»»
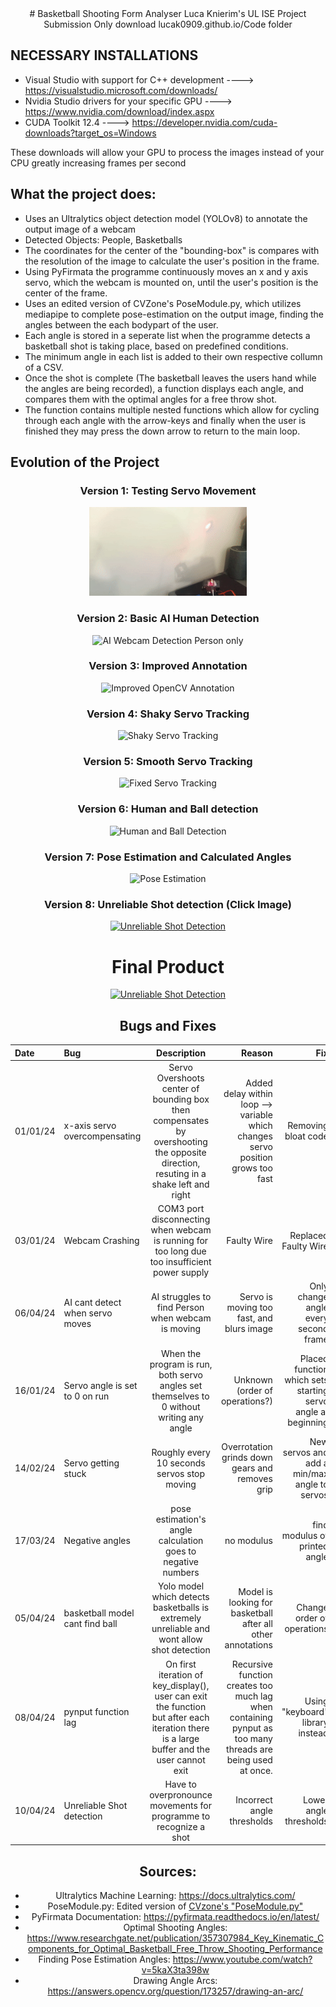 <div align='center'>
# Basketball Shooting Form Analyser 
Luca Knierim's UL ISE Project Submission
Only download lucak0909.github.io/Code folder
</div>

 ## NECESSARY INSTALLATIONS
  - Visual Studio with support for C++ development  ----> https://visualstudio.microsoft.com/downloads/
  - Nvidia Studio drivers for your specific GPU  ----> https://www.nvidia.com/download/index.aspx
  - CUDA Toolkit 12.4  ----> https://developer.nvidia.com/cuda-downloads?target_os=Windows

These downloads will allow your GPU to process the images instead of your CPU greatly increasing frames per second


## What the project does:
- Uses an Ultralytics object detection model (YOLOv8) to annotate the output image of a webcam
- Detected Objects: People, Basketballs
- The coordinates for the center of the "bounding-box" is compares with the resolution of the image to calculate the user's position in the frame.
- Using PyFirmata the programme continuously moves an x and y axis servo, which the webcam is mounted on, until the user's position is the center of the frame.
- Uses an edited version of CVZone's PoseModule.py, which utilizes mediapipe to complete pose-estimation on the output image, finding the angles between the each bodypart of the user.
- Each angle is stored in a seperate list when the programme detects a basketball shot is taking place, based on predefined conditions.
- The minimum angle in each list is added to their own respective collumn of a CSV.
- Once the shot is complete (The basketball leaves the users hand while the angles are being recorded), a function displays each angle, and compares them with the optimal angles for a free throw shot.
- The function contains multiple nested functions which allow for cycling through each angle with the arrow-keys and finally when the user is finished they may press the down arrow to return to the main loop.


## Evolution of the Project
<div align='center'>

### Version 1: Testing Servo Movement
<img src='/docs/videos/LaserXY.gif' title='Servos with laser XY demo' width='50%'/>
    
### Version 2: Basic AI Human Detection 
<img src='/docs/videos/detectionV1.gif' title='AI Webcam Detection Person only' width='50%'/>
    
### Version 3: Improved Annotation
<img src='/docs/videos/detectionV2.gif' title='Improved OpenCV Annotation' width='50%'/>
    
### Version 4: Shaky Servo Tracking
<img src='/docs/videos/V3.gif' title='Shaky Servo Tracking' width='50%'/>
    
### Version 5: Smooth Servo Tracking
<img src='/docs/videos/V4.gif' title='Fixed Servo Tracking' width='50%'/>
    
### Version 6: Human and Ball detection
<img src='/docs/videos/V5.gif' title='Human and Ball Detection' width='50%'/>
    
### Version 7: Pose Estimation and Calculated Angles
<img src='/docs/videos/V6.gif' title='Pose Estimation' width='50%'/>

### Version 8: Unreliable Shot detection (Click Image)
[![Unreliable Shot Detection](https://img.youtube.com/vi/Ip50om6sWt4/0.jpg)](https://www.youtube.com/watch?v=Ip50om6sWt4)

# Final Product
[![Unreliable Shot Detection](https://img.youtube.com/vi/Ip50om6sWt4/0.jpg)](https://www.youtube.com/watch?v=Ip50om6sWt4)


## Bugs and Fixes
| Date | Bug      | Description | Reason | Fix    |
| :--- | :---     |    :----:   |   ---: |   ---: |
|01/01/24| x-axis servo overcompensating | Servo Overshoots center of bounding box then compensates by overshooting the opposite direction, resuting in a shake left and right | Added delay within loop --> variable which changes servo position grows too fast | Removing bloat code |
|03/01/24| Webcam Crashing | COM3 port disconnecting when webcam is running for too long due too insufficient power supply | Faulty Wire | Replaced Faulty Wire |
|06/04/24| AI cant detect when servo moves | AI struggles to find Person when webcam is moving | Servo is moving too fast, and blurs image | Only change angle every second frame |
|16/01/24| Servo angle is set to 0 on run | When the program is run, both servo angles set themselves to 0 without writing any angle | Unknown (order of operations?) | Placed function which sets starting servo angle at beginning |
|14/02/24| Servo getting stuck | Roughly every 10 seconds servos stop moving | Overrotation grinds down gears and removes grip | New servos and add a min/max angle to servos |
|17/03/24| Negative angles | pose estimation's angle calculation goes to negative numbers | no modulus | find modulus of printed angle |
|05/04/24| basketball model cant find ball | Yolo model which detects basketballs is extremely unreliable and wont allow shot detection | Model is looking for basketball after all other annotations | Change order of operations |
|08/04/24| pynput function lag | On first iteration of key_display(), user can exit the function but after each iteration there is a large buffer and the user cannot exit | Recursive function creates too much lag when containing pynput as too many threads are being used at once. | Using "keyboard" library instead |
|10/04/24| Unreliable Shot detection | Have to overpronounce movements for programme to recognize a shot | Incorrect angle thresholds | Lower angle thresholds |


## Sources:
- Ultralytics Machine Learning: https://docs.ultralytics.com/
- PoseModule.py: Edited version of [CVzone's "PoseModule.py"](https://github.com/cvzone/cvzone/blob/master/cvzone/PoseModule.py)
- PyFirmata Documentation: https://pyfirmata.readthedocs.io/en/latest/
- Optimal Shooting Angles: https://www.researchgate.net/publication/357307984_Key_Kinematic_Components_for_Optimal_Basketball_Free_Throw_Shooting_Performance
- Finding Pose Estimation Angles: https://www.youtube.com/watch?v=5kaX3ta398w
- Drawing Angle Arcs: https://answers.opencv.org/question/173257/drawing-an-arc/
««
REQUIREMENT:
Copy each line from the records above that includes the string "title".

EXERCISE SOLUTION:
<img src='/docs/videos/LaserXY.gif' title='Servos with laser XY demo' width='50%'/>
<img src='/docs/videos/detectionV1.gif' title='AI Webcam Detection Person only' width='50%'/>
<img src='/docs/videos/detectionV2.gif' title='Improved OpenCV Annotation' width='50%'/>
<img src='/docs/videos/V3.gif' title='Shaky Servo Tracking' width='50%'/>
<img src='/docs/videos/V4.gif' title='Fixed Servo Tracking' width='50%'/>
<img src='/docs/videos/V5.gif' title='Human and Ball Detection' width='50%'/>
<img src='/docs/videos/V6.gif' title='Pose Estimation' width='50%'/>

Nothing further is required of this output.